The company operates in four business segments: retirement centers, assisted living, continuing care retirement communities, and management services.
The company operates 80 retirement center communities with 14,867 units/beds, 430 assisted living communities with 22,954 units/beds, 36 continuing care retirement communities with 12,017 units/beds, and 19 communities with 3,788 units/beds where they provide management services for third parties.
The majority of the company's units/beds are located in campus settings or communities containing multiple services, including continuing care retirement communities, and as of December 31, 2009, the company's owned/leased communities were 88.9% occupied.
The company generates approximately 83.0% of its revenues from private pay customers, with 40.0% of revenues generated from owned communities, 59.7% from leased communities, and 0.3% from management fees from communities operated on behalf of third parties.
The stock closed recently at $19.77 with resistance at $22.21, a 12% increase from a recent close, and support at $17.28, a 13% decline from a recent close.
The stock has been in an uptrend since the middle of September, and it appears to our untrained short-term eye that the stock price will continue in that general direction, after a brief sell off.
Since the stock price was up over $3.00 on Friday for no definitive reason, a pullback to more modest levels is probably in the offing as investors realize that Friday’s rumors are now Monday’s news and dump the stock in search of fresher prey.
Long-Term (5-Year Hold) Investment
The company has several financial metrics that are simply worse than terrible. Their Current Ratio at 0.46, Quick Ratio at 0.22, and Cash Ratio at 0.10, makes us wonder if the company can stay in business.
Add to these abysmal numbers the company’s debt at almost nine times EBITDA, and Return on Invested Capital at less than 5%, and we have to wonder why anyone other than an institutional investor would think this company was a viable long-term investment.
The one metric we did find that renewed our hope for the company was its Free Cash Flow at $1.90 per share.
Other than that, we found nothing in the company’s financials that would be considered investment quality.
Based on our review of the company’s latest annual financial information, our Reasonable Value Estimate for the stock assuming a 5-year hold is $21, with a buy target of $13, a first sell target of $25, and a close target of $26.
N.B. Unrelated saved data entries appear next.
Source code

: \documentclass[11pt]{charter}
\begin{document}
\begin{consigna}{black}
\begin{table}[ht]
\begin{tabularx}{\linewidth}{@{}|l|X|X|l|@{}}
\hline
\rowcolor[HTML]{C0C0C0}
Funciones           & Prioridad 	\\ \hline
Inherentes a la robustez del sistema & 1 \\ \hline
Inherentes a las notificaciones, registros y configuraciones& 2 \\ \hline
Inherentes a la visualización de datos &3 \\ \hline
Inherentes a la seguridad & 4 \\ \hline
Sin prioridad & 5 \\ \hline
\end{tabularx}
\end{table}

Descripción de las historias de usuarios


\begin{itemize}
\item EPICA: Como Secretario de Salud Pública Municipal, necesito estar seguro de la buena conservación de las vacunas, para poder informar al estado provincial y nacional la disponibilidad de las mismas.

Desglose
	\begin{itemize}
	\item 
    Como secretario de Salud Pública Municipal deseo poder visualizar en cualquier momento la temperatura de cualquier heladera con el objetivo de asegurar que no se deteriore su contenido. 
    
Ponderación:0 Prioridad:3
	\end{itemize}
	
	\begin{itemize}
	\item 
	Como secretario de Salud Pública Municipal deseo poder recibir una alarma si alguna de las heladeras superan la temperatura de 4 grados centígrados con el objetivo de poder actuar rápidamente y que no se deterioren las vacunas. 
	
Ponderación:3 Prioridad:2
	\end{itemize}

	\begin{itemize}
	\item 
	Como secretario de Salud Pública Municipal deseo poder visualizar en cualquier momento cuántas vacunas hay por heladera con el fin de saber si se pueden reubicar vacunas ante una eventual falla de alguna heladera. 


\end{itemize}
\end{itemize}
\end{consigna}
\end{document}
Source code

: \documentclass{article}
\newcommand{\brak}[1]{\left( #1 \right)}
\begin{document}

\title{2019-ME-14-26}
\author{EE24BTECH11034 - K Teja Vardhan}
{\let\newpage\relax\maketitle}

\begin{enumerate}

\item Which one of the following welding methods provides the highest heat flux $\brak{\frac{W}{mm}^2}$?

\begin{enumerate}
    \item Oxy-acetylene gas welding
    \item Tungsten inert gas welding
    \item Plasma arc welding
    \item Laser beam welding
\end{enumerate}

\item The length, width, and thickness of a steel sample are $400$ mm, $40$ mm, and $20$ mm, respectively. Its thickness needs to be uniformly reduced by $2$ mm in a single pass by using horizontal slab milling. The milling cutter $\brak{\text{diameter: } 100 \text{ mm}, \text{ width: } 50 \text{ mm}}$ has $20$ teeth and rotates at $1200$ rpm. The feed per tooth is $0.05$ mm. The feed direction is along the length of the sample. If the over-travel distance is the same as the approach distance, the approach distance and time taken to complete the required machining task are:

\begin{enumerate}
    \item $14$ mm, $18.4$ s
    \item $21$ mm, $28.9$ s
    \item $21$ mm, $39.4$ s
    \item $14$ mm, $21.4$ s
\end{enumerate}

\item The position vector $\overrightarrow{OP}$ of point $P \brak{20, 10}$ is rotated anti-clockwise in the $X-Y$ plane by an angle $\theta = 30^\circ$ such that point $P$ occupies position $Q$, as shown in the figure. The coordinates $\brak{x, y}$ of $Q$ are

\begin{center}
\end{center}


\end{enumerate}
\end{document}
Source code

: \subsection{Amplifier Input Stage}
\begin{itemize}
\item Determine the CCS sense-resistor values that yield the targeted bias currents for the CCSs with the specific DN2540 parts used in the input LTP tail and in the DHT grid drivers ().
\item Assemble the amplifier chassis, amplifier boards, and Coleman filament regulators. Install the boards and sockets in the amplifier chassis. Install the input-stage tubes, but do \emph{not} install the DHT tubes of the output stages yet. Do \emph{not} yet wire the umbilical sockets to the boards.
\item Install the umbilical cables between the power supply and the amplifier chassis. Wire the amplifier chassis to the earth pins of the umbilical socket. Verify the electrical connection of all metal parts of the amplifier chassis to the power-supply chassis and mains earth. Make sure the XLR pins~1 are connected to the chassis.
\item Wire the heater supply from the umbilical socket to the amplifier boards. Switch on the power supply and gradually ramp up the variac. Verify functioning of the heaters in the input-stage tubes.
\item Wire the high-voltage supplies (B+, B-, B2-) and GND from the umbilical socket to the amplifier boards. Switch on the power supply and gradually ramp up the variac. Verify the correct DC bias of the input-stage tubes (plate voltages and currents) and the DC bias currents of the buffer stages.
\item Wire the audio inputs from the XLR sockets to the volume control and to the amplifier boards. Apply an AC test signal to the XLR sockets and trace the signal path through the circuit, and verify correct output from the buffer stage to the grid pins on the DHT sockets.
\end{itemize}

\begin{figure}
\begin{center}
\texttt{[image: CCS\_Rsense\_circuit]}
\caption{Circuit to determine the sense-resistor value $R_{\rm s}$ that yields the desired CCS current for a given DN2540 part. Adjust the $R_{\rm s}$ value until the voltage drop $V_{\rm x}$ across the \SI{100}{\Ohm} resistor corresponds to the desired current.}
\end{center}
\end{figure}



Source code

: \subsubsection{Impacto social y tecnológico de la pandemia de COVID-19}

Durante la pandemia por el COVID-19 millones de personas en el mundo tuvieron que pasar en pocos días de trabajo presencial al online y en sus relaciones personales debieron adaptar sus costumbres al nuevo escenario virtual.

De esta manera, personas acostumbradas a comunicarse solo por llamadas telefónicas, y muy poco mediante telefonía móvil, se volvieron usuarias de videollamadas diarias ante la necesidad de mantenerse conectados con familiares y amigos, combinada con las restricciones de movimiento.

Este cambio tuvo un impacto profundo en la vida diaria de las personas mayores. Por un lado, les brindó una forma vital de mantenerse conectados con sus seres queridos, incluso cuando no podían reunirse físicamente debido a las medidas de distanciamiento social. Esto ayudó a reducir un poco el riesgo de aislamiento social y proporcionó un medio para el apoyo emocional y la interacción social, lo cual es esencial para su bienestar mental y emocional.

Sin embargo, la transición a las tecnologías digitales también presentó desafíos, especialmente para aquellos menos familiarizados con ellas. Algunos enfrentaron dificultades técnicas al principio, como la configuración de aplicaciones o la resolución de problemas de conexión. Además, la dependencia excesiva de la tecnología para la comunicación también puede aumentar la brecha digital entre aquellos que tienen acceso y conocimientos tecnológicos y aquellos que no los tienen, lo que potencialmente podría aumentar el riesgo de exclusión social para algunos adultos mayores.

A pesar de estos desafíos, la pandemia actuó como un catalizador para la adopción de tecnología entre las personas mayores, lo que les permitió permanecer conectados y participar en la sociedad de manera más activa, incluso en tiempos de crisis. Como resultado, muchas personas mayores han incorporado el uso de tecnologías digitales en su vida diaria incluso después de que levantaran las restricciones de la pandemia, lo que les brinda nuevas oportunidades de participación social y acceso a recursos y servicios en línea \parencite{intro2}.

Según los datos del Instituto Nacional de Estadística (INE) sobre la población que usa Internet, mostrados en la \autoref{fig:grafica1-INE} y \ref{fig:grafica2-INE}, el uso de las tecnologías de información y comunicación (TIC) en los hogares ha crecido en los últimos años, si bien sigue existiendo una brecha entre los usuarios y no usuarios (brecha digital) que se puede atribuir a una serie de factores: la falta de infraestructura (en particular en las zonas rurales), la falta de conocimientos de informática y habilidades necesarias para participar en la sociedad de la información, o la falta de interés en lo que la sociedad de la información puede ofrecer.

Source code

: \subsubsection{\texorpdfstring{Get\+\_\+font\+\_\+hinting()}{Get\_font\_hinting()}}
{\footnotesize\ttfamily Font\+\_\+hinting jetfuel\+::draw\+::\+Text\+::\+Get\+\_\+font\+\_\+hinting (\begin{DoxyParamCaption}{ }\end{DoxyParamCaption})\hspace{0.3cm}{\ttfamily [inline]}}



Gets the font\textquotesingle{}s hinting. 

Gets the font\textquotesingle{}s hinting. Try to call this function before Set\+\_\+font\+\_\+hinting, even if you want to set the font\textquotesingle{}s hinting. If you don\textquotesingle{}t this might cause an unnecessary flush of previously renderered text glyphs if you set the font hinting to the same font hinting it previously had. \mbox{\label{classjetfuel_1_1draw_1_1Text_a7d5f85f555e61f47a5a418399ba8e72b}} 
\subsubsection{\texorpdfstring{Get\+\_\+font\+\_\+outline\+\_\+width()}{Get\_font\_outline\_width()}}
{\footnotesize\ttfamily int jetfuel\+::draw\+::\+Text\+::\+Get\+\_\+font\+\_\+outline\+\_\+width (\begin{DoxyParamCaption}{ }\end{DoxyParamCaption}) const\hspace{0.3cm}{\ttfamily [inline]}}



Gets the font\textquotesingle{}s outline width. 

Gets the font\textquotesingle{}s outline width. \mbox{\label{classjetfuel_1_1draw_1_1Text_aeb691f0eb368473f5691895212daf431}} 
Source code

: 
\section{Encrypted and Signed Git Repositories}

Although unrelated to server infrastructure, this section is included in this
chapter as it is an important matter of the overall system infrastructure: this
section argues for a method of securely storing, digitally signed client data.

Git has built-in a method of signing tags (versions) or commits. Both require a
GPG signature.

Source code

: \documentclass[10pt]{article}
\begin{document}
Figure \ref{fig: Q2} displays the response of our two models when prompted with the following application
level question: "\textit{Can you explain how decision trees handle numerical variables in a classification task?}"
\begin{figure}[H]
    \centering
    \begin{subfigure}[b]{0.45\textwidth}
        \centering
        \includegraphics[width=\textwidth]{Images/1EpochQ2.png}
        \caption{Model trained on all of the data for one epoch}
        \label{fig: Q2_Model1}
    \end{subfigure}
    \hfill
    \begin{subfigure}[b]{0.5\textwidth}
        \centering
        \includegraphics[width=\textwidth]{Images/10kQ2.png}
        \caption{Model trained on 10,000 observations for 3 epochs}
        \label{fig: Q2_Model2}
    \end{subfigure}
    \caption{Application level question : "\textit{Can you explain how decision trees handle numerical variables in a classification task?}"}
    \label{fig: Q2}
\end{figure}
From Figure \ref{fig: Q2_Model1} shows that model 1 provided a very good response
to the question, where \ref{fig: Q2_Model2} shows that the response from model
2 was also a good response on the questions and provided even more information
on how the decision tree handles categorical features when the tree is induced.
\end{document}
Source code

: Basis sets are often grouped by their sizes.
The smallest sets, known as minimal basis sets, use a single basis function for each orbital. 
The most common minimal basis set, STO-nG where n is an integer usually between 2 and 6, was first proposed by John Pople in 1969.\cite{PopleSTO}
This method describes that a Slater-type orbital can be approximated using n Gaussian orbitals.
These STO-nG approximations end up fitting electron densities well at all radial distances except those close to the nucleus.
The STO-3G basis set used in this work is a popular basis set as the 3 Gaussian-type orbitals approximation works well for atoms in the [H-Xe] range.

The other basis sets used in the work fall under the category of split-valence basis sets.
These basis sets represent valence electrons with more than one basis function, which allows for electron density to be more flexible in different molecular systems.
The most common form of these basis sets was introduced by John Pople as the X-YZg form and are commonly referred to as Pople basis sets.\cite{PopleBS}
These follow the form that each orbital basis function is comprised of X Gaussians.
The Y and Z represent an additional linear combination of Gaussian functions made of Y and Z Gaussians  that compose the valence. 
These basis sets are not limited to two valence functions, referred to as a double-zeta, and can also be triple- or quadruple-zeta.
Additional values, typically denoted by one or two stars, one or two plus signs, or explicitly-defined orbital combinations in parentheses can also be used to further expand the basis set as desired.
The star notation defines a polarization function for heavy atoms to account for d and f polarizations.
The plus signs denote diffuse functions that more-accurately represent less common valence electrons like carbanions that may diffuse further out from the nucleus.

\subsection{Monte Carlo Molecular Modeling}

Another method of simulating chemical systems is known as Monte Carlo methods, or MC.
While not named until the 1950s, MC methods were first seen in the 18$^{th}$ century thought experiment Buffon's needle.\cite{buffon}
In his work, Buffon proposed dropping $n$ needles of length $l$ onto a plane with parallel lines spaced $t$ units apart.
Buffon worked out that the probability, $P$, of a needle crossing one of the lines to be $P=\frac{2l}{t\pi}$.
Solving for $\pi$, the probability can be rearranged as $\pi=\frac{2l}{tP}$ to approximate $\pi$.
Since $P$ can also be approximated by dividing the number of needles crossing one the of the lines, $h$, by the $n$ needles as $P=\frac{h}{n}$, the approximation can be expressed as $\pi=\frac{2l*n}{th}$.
The stock is currently trading at 22 times FY09 earnings, and 3 times tangible book value. At current levels the price has an enterprise value of $41 per share, but when the debt is backed out the equity value drops to ($1.00) per share.
With EBITDA at 2.4% of sales, and Enterprise Value at $41 per share, the M&A return period works out to roughly 17 years, assuming EBITDA stays at current levels.
And given the uncertainty of the real estate market in general, along with learning that yes, Victoria, there really is such a thing as negative appreciation, waiting 17 years for an M&A opportunity to pay for itself may not seem very attractive to a potential suitor.
As we said, the idea was to look under a few beds to see if we could determine why the stock price for this particular company increased almost 19% in a single day.
To say that we were not impressed is an understatement. The company simply has too much debt, and at the moment, it takes about $0.46 out of every EBITDA dollar to pay the interest on that debt.
Where are investors going to be when interest rates start to increase, or the company simply cannot return to the hog trough for more money? Then what? Certainly investors cannot think that the value of the property will make them whole, can they?
The company may, one day, be the greatest investment in the history of moth resistant wool, or eatable wallpaper paste, we have no idea.
But we do know, based on what we saw, investors would be better served sending their investment dollars to Reverend Ike instead of spending it on Brookdale stock.
At least that way divine providence would be on their side, which we believe is the only way an investment in this company is every going to pay off.